For the data that follows, return each line unchanged and drop the pictures.

Top of SOURCE DATA

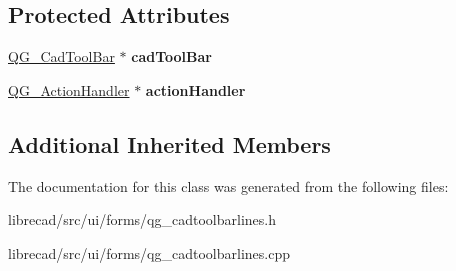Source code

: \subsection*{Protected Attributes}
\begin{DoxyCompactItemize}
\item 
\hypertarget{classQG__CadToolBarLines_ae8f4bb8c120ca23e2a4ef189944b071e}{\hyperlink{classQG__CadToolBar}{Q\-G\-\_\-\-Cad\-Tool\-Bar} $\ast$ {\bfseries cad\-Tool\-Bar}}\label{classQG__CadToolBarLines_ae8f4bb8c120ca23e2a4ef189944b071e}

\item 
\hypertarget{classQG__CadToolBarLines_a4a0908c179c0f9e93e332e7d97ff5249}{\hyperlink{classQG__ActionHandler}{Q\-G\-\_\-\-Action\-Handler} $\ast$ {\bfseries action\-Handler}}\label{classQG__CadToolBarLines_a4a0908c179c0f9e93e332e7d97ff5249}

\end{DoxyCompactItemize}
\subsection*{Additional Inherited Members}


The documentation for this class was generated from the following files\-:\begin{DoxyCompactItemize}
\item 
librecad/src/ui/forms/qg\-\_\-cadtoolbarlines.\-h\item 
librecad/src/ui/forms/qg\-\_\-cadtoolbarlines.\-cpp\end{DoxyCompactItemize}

Bottom of SOURCE DATA

**ANSWER BOX:**
Source code

: \subsection*{Protected Attributes}
\begin{DoxyCompactItemize}
\item 
\hypertarget{classQG__CadToolBarLines_ae8f4bb8c120ca23e2a4ef189944b071e}{\hyperlink{classQG__CadToolBar}{Q\-G\-\_\-\-Cad\-Tool\-Bar} $\ast$ {\bfseries cad\-Tool\-Bar}}\label{classQG__CadToolBarLines_ae8f4bb8c120ca23e2a4ef189944b071e}

\item 
\hypertarget{classQG__CadToolBarLines_a4a0908c179c0f9e93e332e7d97ff5249}{\hyperlink{classQG__ActionHandler}{Q\-G\-\_\-\-Action\-Handler} $\ast$ {\bfseries action\-Handler}}\label{classQG__CadToolBarLines_a4a0908c179c0f9e93e332e7d97ff5249}

\end{DoxyCompactItemize}
\subsection*{Additional Inherited Members}


The documentation for this class was generated from the following files\-:\begin{DoxyCompactItemize}
\item 
librecad/src/ui/forms/qg\-\_\-cadtoolbarlines.\-h\item 
librecad/src/ui/forms/qg\-\_\-cadtoolbarlines.\-cpp\end{DoxyCompactItemize}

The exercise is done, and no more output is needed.